Yes, girls and women have been oppressed in some countries where veiling is the norm. The Taliban, for instance, has limited education for girls and women, shut down women's clinics, and prohibited women from leaving their homes without a male relative. Some Muslim women claim these are the causes worth fighting for, and matters of wardrobe are less pressing [source: Abu-Lughod].
And if certain Western religious coverings are considered acceptable, you might wonder why the hijab is not. After all, no country has banned nuns from wearing wimples or Jews from donning the yarmulke, though some places have banned people from wearing religious symbols in schools and the workplace.
While a nun's habit may be seen as a sign of devotion to a morally respectable religion, a Muslim veil is viewed as a sign of submission and a disturbance to others. A ban on the hijab and burqini is then justified as a boon to secularism, public safety and gender equality. In the years since the 9/11 attacks, Islam has become increasingly associated with violence, and Islamophobia and counterterrorism policies aimed at Muslims have been on the rise in Europe and the United States.

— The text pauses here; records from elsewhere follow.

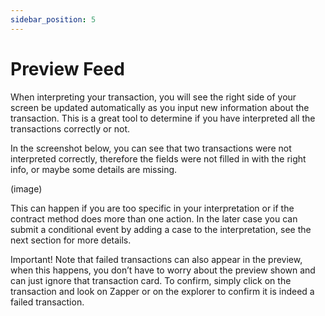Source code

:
 ```yaml
---
sidebar_position: 5
---
```


# Preview Feed 

When interpreting your transaction, you will see the right side of your screen be updated automatically as you input new information about the transaction. This is a great tool to determine if you have interpreted all the transactions correctly or not. 

In the screenshot below, you can see that two transactions were not interpreted correctly, therefore the fields were not filled in with the right info, or maybe some details are missing. 

(image)

This can happen if you are too specific in your interpretation or if the contract method does more than one action. In the later case you can submit a conditional event by adding a case to the interpretation, see the next section for more details. 

Important! Note that failed transactions can also appear in the preview, when this happens, you don’t have to worry about the preview shown and can just ignore that transaction card. To confirm, simply click on the transaction and look on Zapper or on the explorer to confirm it is indeed a failed transaction. 
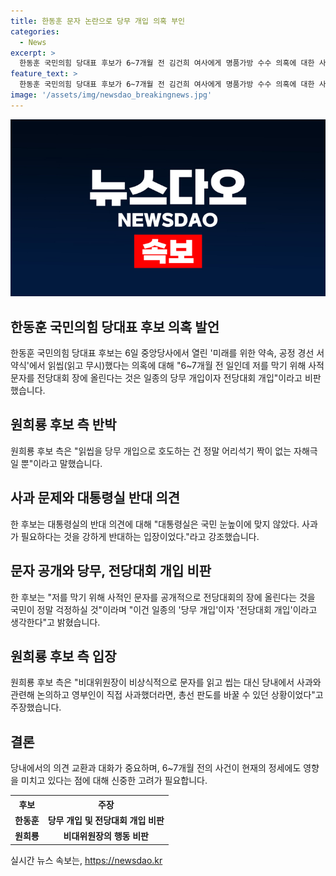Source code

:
 ```yaml
---
title: 한동훈 문자 논란으로 당무 개입 의혹 부인
categories:
  - News
excerpt: >
  한동훈 국민의힘 당대표 후보가 6~7개월 전 김건희 여사에게 명품가방 수수 의혹에 대한 사과문을 무시한 것에 대한 비판을 받고 있다. 원희룡 후보 측은 한 후보를 비난하며, 당대표로서의 역할에 대한 의문을 제기했다. 두 후보 간의 공방은 계속되고 있으며, 사적인 문자 공개와 당내 개입에 대한 논란도 함께 불거지고 있다.
feature_text: >
  한동훈 국민의힘 당대표 후보가 6~7개월 전 김건희 여사에게 명품가방 수수 의혹에 대한 사과문을 무시한 것에 대한 비판을 받고 있다. 원희룡 후보 측은 한 후보를 비난하며, 당대표로서의 역할에 대한 의문을 제기했다. 두 후보 간의 공방은 계속되고 있으며, 사적인 문자 공개와 당내 개입에 대한 논란도 함께 불거지고 있다.
image: '/assets/img/newsdao_breakingnews.jpg'
---
```


<p><img src="/assets/img/newsdao_breakingnews.jpg" alt="firstkoreanews 속보" /></p>

<h2 data-ke-size="size26">한동훈 국민의힘 당대표 후보 의혹 발언</h2>

<p data-ke-size="size16">한동훈 국민의힘 당대표 후보는 6일 중앙당사에서 열린 '미래를 위한 약속, 공정 경선 서약식'에서 읽씹(읽고 무시)했다는 의혹에 대해 "6~7개월 전 일인데 저를 막기 위해 사적 문자를 전당대회 장에 올린다는 것은 일종의 당무 개입이자 전당대회 개입"이라고 비판했습니다.</p>

<h2 data-ke-size="size26">원희룡 후보 측 반박</h2>

<p data-ke-size="size16">원희룡 후보 측은 "읽씹을 당무 개입으로 호도하는 건 정말 어리석기 짝이 없는 자해극일 뿐"이라고 말했습니다.</p>

<h2 data-ke-size="size26">사과 문제와 대통령실 반대 의견</h2>

<p data-ke-size="size16">한 후보는 대통령실의 반대 의견에 대해 "대통령실은 국민 눈높이에 맞지 않았다. 사과가 필요하다는 것을 강하게 반대하는 입장이었다."라고 강조했습니다.</p>

<h2 data-ke-size="size26">문자 공개와 당무, 전당대회 개입 비판</h2>

<p data-ke-size="size16">한 후보는 "저를 막기 위해 사적인 문자를 공개적으로 전당대회의 장에 올린다는 것을 국민이 정말 걱정하실 것"이라며 "이건 일종의 '당무 개입'이자 '전당대회 개입'이라고 생각한다"고 밝혔습니다.</p>

<h2 data-ke-size="size26">원희룡 후보 측 입장</h2>

<p data-ke-size="size16">원희룡 후보 측은 "비대위원장이 비상식적으로 문자를 읽고 씹는 대신 당내에서 사과와 관련해 논의하고 영부인이 직접 사과했더라면, 총선 판도를 바꿀 수 있던 상황이었다"고 주장했습니다.</p>

<h2 data-ke-size="size26">결론</h2>

<p data-ke-size="size16">당내에서의 의견 교환과 대화가 중요하며, 6~7개월 전의 사건이 현재의 정세에도 영향을 미치고 있다는 점에 대해 신중한 고려가 필요합니다.</p>

<table>
    <tr>
        <th>후보</th>
        <th>주장</th>
    </tr>
    <tr>
        <td style="text-align: center; height: 17px;"><b>한동훈</b></td>
        <td style="text-align: center; height: 17px;"><b>당무 개입 및 전당대회 개입 비판</b></td>
    </tr>
    <tr>
        <td style="text-align: center; height: 17px;"><b>원희룡</b></td>
        <td style="text-align: center; height: 17px;"><b>비대위원장의 행동 비판</b></td>
    </tr>
</table>
실시간 뉴스 속보는, <a href="https://newsdao.kr" rel="dofollow">https://newsdao.kr</a>


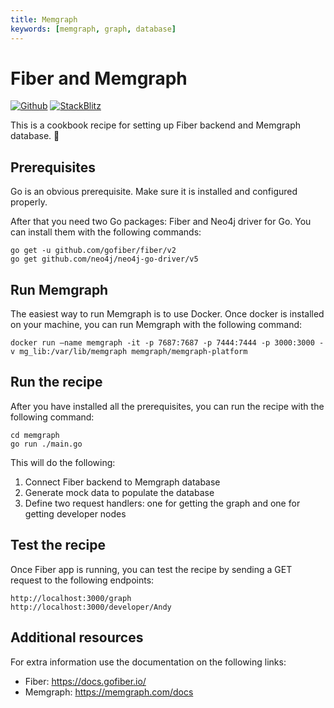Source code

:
 ```yaml
---
title: Memgraph
keywords: [memgraph, graph, database]
---
```


# Fiber and Memgraph

[![Github](https://img.shields.io/static/v1?label=&message=Github&color=2ea44f&style=for-the-badge&logo=github)](https://github.com/gofiber/recipes/tree/master/memgraph) [![StackBlitz](https://img.shields.io/static/v1?label=&message=StackBlitz&color=2ea44f&style=for-the-badge&logo=StackBlitz)](https://stackblitz.com/github/gofiber/recipes/tree/master/memgraph)

This is a cookbook recipe for setting up Fiber backend and Memgraph database. 🚀

## Prerequisites

Go is an obvious prerequisite. Make sure it is installed and configured properly.

After that you need two Go packages: Fiber and Neo4j driver for Go. You can install them with the following commands:

```
go get -u github.com/gofiber/fiber/v2
go get github.com/neo4j/neo4j-go-driver/v5
```

## Run Memgraph

The easiest way to run Memgraph is to use Docker.
Once docker is installed on your machine, you can run Memgraph with the following command:

```
docker run –name memgraph -it -p 7687:7687 -p 7444:7444 -p 3000:3000 -v mg_lib:/var/lib/memgraph memgraph/memgraph-platform
```

## Run the recipe

After you have installed all the prerequisites, you can run the recipe with the following command:

```
cd memgraph
go run ./main.go
```

This will do the following:

1. Connect Fiber backend to Memgraph database
2. Generate mock data to populate the database
3. Define two request handlers: one for getting the graph and one for getting developer nodes

## Test the recipe

Once Fiber app is running, you can test the recipe by sending a GET request to the following endpoints:

```
http://localhost:3000/graph
http://localhost:3000/developer/Andy
```

## Additional resources

For extra information use the documentation on the following links:
- Fiber: https://docs.gofiber.io/
- Memgraph: https://memgraph.com/docs
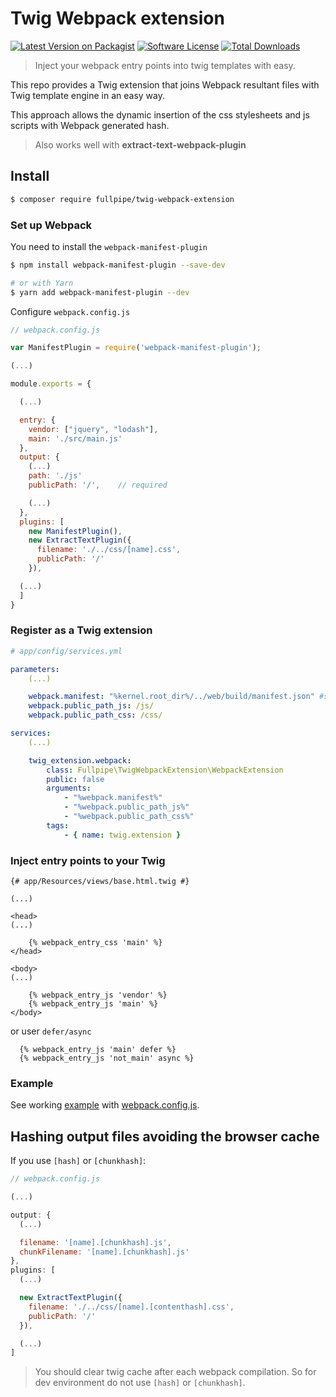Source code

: # Twig Webpack extension

[![Latest Version on Packagist](https://img.shields.io/github/release/fullpipe/twig-webpack-extension.svg)](https://packagist.org/packages/fullpipe/twig-webpack-extension)
[![Software License](https://img.shields.io/badge/license-MIT-brightgreen.svg)](LICENSE)
[![Total Downloads](https://img.shields.io/packagist/dt/fullpipe/twig-webpack-extension.svg)](https://packagist.org/packages/fullpipe/twig-webpack-extension/stats)

> Inject your webpack entry points into twig templates with easy.

This repo provides a Twig extension that joins Webpack resultant files with Twig template engine in an easy way.

This approach allows the dynamic insertion of the css stylesheets and js scripts with Webpack generated hash.

> Also works well with **extract-text-webpack-plugin**

## Install
```bash
$ composer require fullpipe/twig-webpack-extension
```

### Set up Webpack
You need to install the `webpack-manifest-plugin`
```bash
$ npm install webpack-manifest-plugin --save-dev

# or with Yarn
$ yarn add webpack-manifest-plugin --dev
```

Configure `webpack.config.js`
```js
// webpack.config.js

var ManifestPlugin = require('webpack-manifest-plugin');

(...)

module.exports = {

  (...)

  entry: {
    vendor: ["jquery", "lodash"],
    main: './src/main.js'
  },
  output: {
    (...)
    path: './js'
    publicPath: '/',    // required

    (...)
  },
  plugins: [
    new ManifestPlugin(),
    new ExtractTextPlugin({
      filename: './../css/[name].css',
      publicPath: '/'
    }),

  (...)
  ]
}
```

### Register as a Twig extension

```yaml
# app/config/services.yml

parameters:
    (...)

    webpack.manifest: "%kernel.root_dir%/../web/build/manifest.json" #should be absolute
    webpack.public_path_js: /js/
    webpack.public_path_css: /css/

services:
    (...)

    twig_extension.webpack:
        class: Fullpipe\TwigWebpackExtension\WebpackExtension
        public: false
        arguments:
            - "%webpack.manifest%"
            - "%webpack.public_path_js%"
            - "%webpack.public_path_css%"
        tags:
            - { name: twig.extension }
```

### Inject entry points to your Twig

```twig
{# app/Resources/views/base.html.twig #}

(...)

<head>
(...)

    {% webpack_entry_css 'main' %}
</head>

<body>
(...)

    {% webpack_entry_js 'vendor' %}
    {% webpack_entry_js 'main' %}
</body>
```

or user `defer/async`

```twig
  {% webpack_entry_js 'main' defer %}
  {% webpack_entry_js 'not_main' async %}
```

### Example

See working [example](example) with [webpack.config.js](example/frontend/webpack.config.js).

## Hashing output files avoiding the browser cache

If you use `[hash]` or `[chunkhash]`:

```js
// webpack.config.js

(...)

output: {
  (...)

  filename: '[name].[chunkhash].js',
  chunkFilename: '[name].[chunkhash].js'
},
plugins: [
  (...)

  new ExtractTextPlugin({
    filename: './../css/[name].[contenthash].css',
    publicPath: '/'
  }),

  (...)
]
```

> You should clear twig cache after each webpack compilation. So for dev environment do not use `[hash]` or `[chunkhash]`.

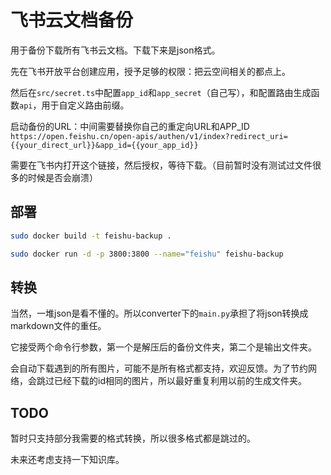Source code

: # 飞书云文档备份

用于备份下载所有飞书云文档。下载下来是json格式。

先在飞书开放平台创建应用，授予足够的权限：把云空间相关的都点上。

然后在`src/secret.ts`中配置`app_id`和`app_secret`（自己写），和配置路由生成函数`api`，用于自定义路由前缀。


启动备份的URL：中间需要替换你自己的重定向URL和APP_ID  
`https://open.feishu.cn/open-apis/authen/v1/index?redirect_uri={{your_direct_url}}&app_id={{your_app_id}}`

需要在飞书内打开这个链接，然后授权，等待下载。（目前暂时没有测试过文件很多的时候是否会崩溃）

## 部署
```bash
sudo docker build -t feishu-backup .

sudo docker run -d -p 3800:3800 --name="feishu" feishu-backup
```

## 转换
当然，一堆json是看不懂的。所以converter下的`main.py`承担了将json转换成markdown文件的重任。

它接受两个命令行参数，第一个是解压后的备份文件夹，第二个是输出文件夹。

会自动下载遇到的所有图片，可能不是所有格式都支持，欢迎反馈。为了节约网络，会跳过已经下载的id相同的图片，所以最好重复利用以前的生成文件夹。

## TODO
暂时只支持部分我需要的格式转换，所以很多格式都是跳过的。

未来还考虑支持一下知识库。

Whether freedom of religion and expression is truly extended to everyone in Western countries is a point of contention. Does it make any sense to say women have freedom of expression, yet aren't allowed to decide what they can or cannot wear? Or is a burqa truly a threat to others' ways of life? In a world where people have to take off their shoes before boarding an airplane, is it fair to ignore security concerns about a full-body garment?
These questions will be debated for a long time, and the answers will likely be imperfect when it comes to this controversial piece of cloth.